Thursday, 3:39 AM. I would venture to say I am having a unique, singular experience at this moment: there is an aggravated bearded dragon named Rusty clamped down on the index finger of my right hand. It doesn’t hurt and is kind of comical.
For Rusty, this is all a matter of life and death. Actually he is correct in his interpretation; in a day’s-time, the condition for which he was treated would have resulted in his demise if not corrected. Even though an injection to sedate him had been given (lizards can be notorious for not realizing they have been sedated), he felt action had to be taken. Since the option of escape was not available, he opted to fight. Rusty was so intent on his attack of my right index finger, obviously the least intimidating finger of my right hand, he failed to consider or anticipate the use of my left hand to distract his attention, pry him off my finger, and gently place him in a heated recovery tank until his discharge. Rusty’s actions and oversight serve as a metaphor for many of my own, current actions.

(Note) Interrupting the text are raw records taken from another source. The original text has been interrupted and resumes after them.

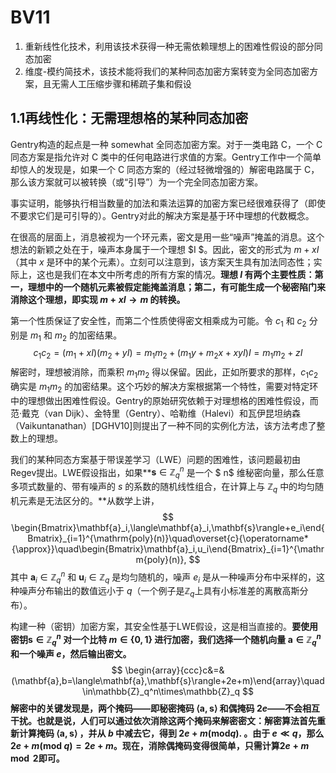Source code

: # BV11

1. 重新线性化技术，利用该技术获得一种无需依赖理想上的困难性假设的部分同态加密
2. 维度-模约简技术，该技术能将我们的某种同态加密方案转变为全同态加密方案，且无需人工压缩步骤和稀疏子集和假设



## 1.1再线性化：无需理想格的某种同态加密

Gentry构造的起点是一种 somewhat 全同态加密方案。对于一类电路 $\mathrm{C}$，一个 $\mathrm{C}$ 同态方案是指允许对 C 类中的任何电路进行求值的方案。Gentry工作中一个简单却惊人的发现是，如果一个 $\mathrm{C}$ 同态方案的（经过轻微增强的）解密电路属于 $\mathrm{C}$，那么该方案就可以被转换（或“引导”）为一个完全同态加密方案。

事实证明，能够执行相当数量的加法和乘法运算的加密方案已经很难获得了（即使不要求它们是可引导的）。Gentry对此的解决方案是基于环中理想的代数概念。

在很高的层面上，消息被视为一个环元素，密文是用一些“噪声”掩盖的消息。这个想法的新颖之处在于，噪声本身属于一个理想 $I $。因此，密文的形式为 $m + xI$（其中 $x$ 是环中的某个元素）。立刻可以注意到，该方案天生具有加法同态性；实际上，这也是我们在本文中所考虑的所有方案的情况。**理想 $I$ 有两个主要性质：第一，理想中的一个随机元素被假定能掩盖消息；第二，有可能生成一个秘密陷门来消除这个理想，即实现 $m + xI \rightarrow m$ 的转换。**

第一个性质保证了安全性，而第二个性质使得密文相乘成为可能。令 $c_1$ 和 $c_2$ 分别是 $m_1$ 和 $m_2$ 的加密结果。
$$
c_1c_2=(m_1+xI)(m_2+yI)=m_1m_2+(m_1y+m_2x+xyI)I=m_1m_2+zI
$$
解密时，理想被消除，而乘积 $m_1m_2$ 得以保留。因此，正如所要求的那样，$c_1c_2$ 确实是 $m_1m_2$ 的加密结果。这个巧妙的解决方案根据第一个特性，需要对特定环中的理想做出困难性假设。Gentry的原始研究依赖于对理想格的困难性假设，而范·戴克（van Dijk）、金特里（Gentry）、哈勒维（Halevi）和瓦伊昆坦纳森（Vaikuntanathan）[DGHV10]则提出了一种不同的实例化方法，该方法考虑了整数上的理想。

我们的某种同态方案基于带误差学习（LWE）问题的困难性，该问题最初由Regev提出。LWE假设指出，如果**$\mathbf{s}\in\mathbb{Z}_{q}^{n}$ 是一个 $ n$ 维秘密向量，那么任意多项式数量的、带有噪声的 $s$ 的系数的随机线性组合，在计算上与 $\mathbb{Z}_{q}$ 中的均匀随机元素是无法区分的。**从数学上讲，
$$
\begin{Bmatrix}\mathbf{a}_i,\langle\mathbf{a}_i,\mathbf{s}\rangle+e_i\end{Bmatrix}_{i=1}^{\mathrm{poly}(n)}\quad\overset{c}{\operatorname*{\approx}}\quad\begin{Bmatrix}\mathbf{a}_i,u_i\end{Bmatrix}_{i=1}^{\mathrm{poly}(n)},
$$
其中 $\mathbf{a}_i\in\mathbb{Z}_q^n$ 和 $\mathbf{u}_i\in\mathbb{Z}_q$ 是均匀随机的，噪声 $e_i$ 是从一种噪声分布中采样的，这种噪声分布输出的数值远小于 $q$（一个例子是$\mathbb{Z}_q$上具有小标准差的离散高斯分布）。

构建一种（密钥）加密方案，其安全性基于LWE假设，这是相当直接的。**要使用密钥$\mathbf{s}\in\mathbb{Z}_q^n$ 对一个比特 $m\in\{0,1\}$ 进行加密，我们选择一个随机向量 $\mathbf{a}\in\mathbb{Z}_q^n$ 和一个噪声 $e$，然后输出密文。**
$$
\begin{array}{ccc}c&=&(\mathbf{a},b=\langle\mathbf{a},\mathbf{s}\rangle+2e+m)\end{array}\quad\in\mathbb{Z}_q^n\times\mathbb{Z}_q
$$
**解密中的关键发现是，两个掩码——即秘密掩码 $\langle\mathbf{a},\mathbf{s}\rangle$ 和偶掩码 $2e$——不会相互干扰。也就是说，人们可以通过依次消除这两个掩码来解密密文：解密算法首先重新计算掩码 $\langle\mathbf{a},\mathbf{s}\rangle$  ，并从 $b$ 中减去它，得到 $2e+m({\mathrm{mod}}q).$ 。由于 $e\ll q$，那么 $2e+m({\mathrm{mod}}\ q)=2e+m$。现在，消除偶掩码变得很简单，只需计算$2e + m \mod 2$即可。**

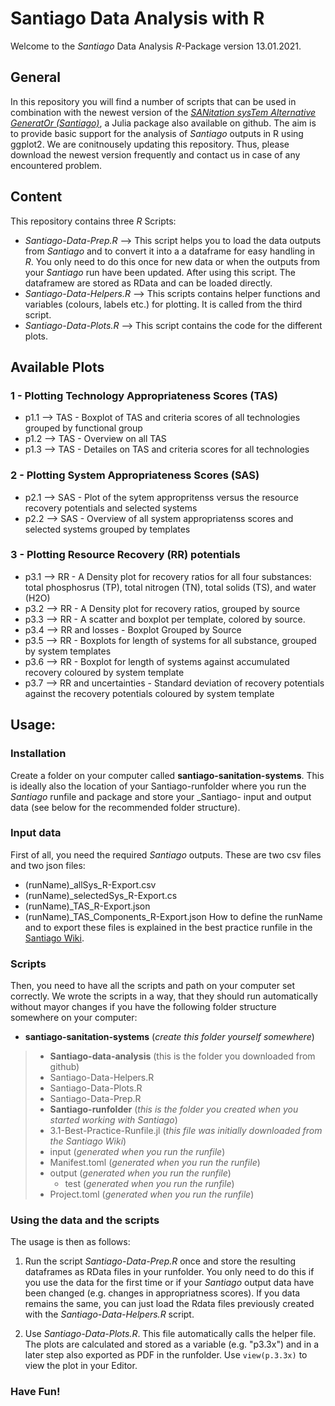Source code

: # Santiago Data Analysis with R

Welcome to the _Santiago_ Data Analysis _R_-Package version 13.01.2021.

## General  
In this repository you will find a number of scripts that can be used in combination with the newest version of the [_SANitation sysTem Alternative GeneratOr (Santiago)_](https://github.com/santiago-sanitation-systems/Santiago.jl), a Julia package also available on github.
The aim is to provide basic support for the analysis of _Santiago_ outputs in R using ggplot2. 
We are conitnousely updating this repository. Thus, please download the newest version frequently and contact us in case of any  encountered problem.

## Content
This repository contains three _R_ Scripts:  
* _Santiago-Data-Prep.R_ --> This script helps you to load the data outputs from _Santiago_ and to convert it into a a dataframe for easy handling in _R_. You only need to do this once for new data or when the outputs from your _Santiago_ run have been updated. After using this script. The dataframew are stored as RData and can be loaded directly.
* _Santiago-Data-Helpers.R_ --> This scripts contains helper functions and variables (colours, labels etc.) for plotting. It is called from the third script.
* _Santiago-Data-Plots.R_ --> This script contains the code for the different plots.

## Available Plots 
### 1 - Plotting Technology Appropriateness Scores (TAS)
* p1.1 --> TAS - Boxplot of TAS and criteria scores of all technologies grouped by functional group
* p1.2 --> TAS - Overview on all TAS
* p1.3 --> TAS - Detailes on TAS and criteria scores for all technologies
### 2 - Plotting System Appropriateness Scores (SAS)
* p2.1 --> SAS - Plot of the sytem appropritenss versus the resource recovery potentials and selected systems
* p2.2 --> SAS - Overview of all system appropriatenss scores and selected systems grouped by templates
### 3 - Plotting Resource Recovery (RR) potentials
* p3.1 --> RR - A Density plot for recovery ratios for all four substances: total phosphosrus (TP), total nitrogen (TN), total solids (TS), and water (H2O)
* p3.2 --> RR - A Density plot for recovery ratios, grouped by source
* p3.3 --> RR - A scatter and boxplot per template, colored by source.
* p3.4 --> RR and losses - Boxplot Grouped by Source 
* p3.5 --> RR - Boxplots for length of systems for all substance, grouped by system templates
* p3.6 --> RR - Boxplot for length of systems against accumulated recovery coloured by system template
* p3.7 --> RR and uncertainties - Standard deviation of recovery potentials against the recovery potentials coloured by system template

## Usage:
### Installation
Create a folder on your computer called __santiago-sanitation-systems__. This is ideally also the location of your Santiago-runfolder where you run the _Santiago_ runfile and package and store your _Santiago- input and output data (see below for the recommended folder structure).

### Input data
First of all, you need the required _Santiago_ outputs. These are two csv files and two json files:
* (runName)_allSys_R-Export.csv
* (runName)_selectedSys_R-Export.cs
* (runName)_TAS_R-Export.json
* (runName)_TAS_Components_R-Export.json
How to define the runName and to export these files is explained in the best practice runfile in the [Santiago Wiki](https://github.com/santiago-sanitation-systems/Santiago.jl/wiki).

### Scripts
Then, you need to have all the scripts and path on your computer set correctly. We wrote the scripts in a way, that they should run automatically without mayor changes if you have the following folder structure somewhere on your computer:
* __santiago-sanitation-systems__ (_create this folder yourself somewhere_)
 > * __Santiago-data-analysis__ (this is the folder you downloaded from github)
   > * Santiago-Data-Helpers.R
   > * Santiago-Data-Plots.R
   > * Santiago-Data-Prep.R
 > * __Santiago-runfolder__ (_this is the folder you created when you started working with Santiago_)
   > * 3.1-Best-Practice-Runfile.jl (_this file was initially downloaded from the Santiago Wiki_)
   > * input (_generated when you run the runfile_)
   > * Manifest.toml (_generated when you run the runfile_)
   > * output (_generated when you run the runfile_)
   >   * test (_generated when you run the runfile_)
   > * Project.toml (_generated when you run the runfile_)

### Using the data and the scripts
The usage is then as follows:

1) Run the script _Santiago-Data-Prep.R_ once and store the resulting dataframes as RData files in your runfolder. You only need to do this if you use the data for the first time or if your _Santiago_ output data have been changed (e.g. changes in appropriatness scores). If you data remains the same, you can just load the Rdata files previously created with the _Santiago-Data-Helpers.R_ script. 

2) Use _Santiago-Data-Plots.R_. This file automatically calls the helper file.  The plots are calculated and stored as a variable (e.g. "p3.3x") and in a later step also exported as PDF in the runfolder. Use `view(p.3.3x)` to view the plot in your Editor. 


### Have Fun!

The last couple of mont-hs I have been working hard in preparation for the next phase of my practice. Burning the candle at both ends is never a good idea but it has to be done sometimes. As a result, being singularly focused on my objective results in my being oblivious to many other aspects of my life-as it goes on without me. I have found myself missing out on developing budding personal relationships, lunch and dinner invitations, and enjoying the exploration of opportunities to just be me. What is it they say about all work and no play?
While I am fixated on the attack of my right index finger and my ambition and goals, the left hand of friends, extracurricular activities, and relaxation is in wait. But the prospect of a more balanced life encourages me to release my tenacious grip on work and participate in a better existence of a reasonable work life balance.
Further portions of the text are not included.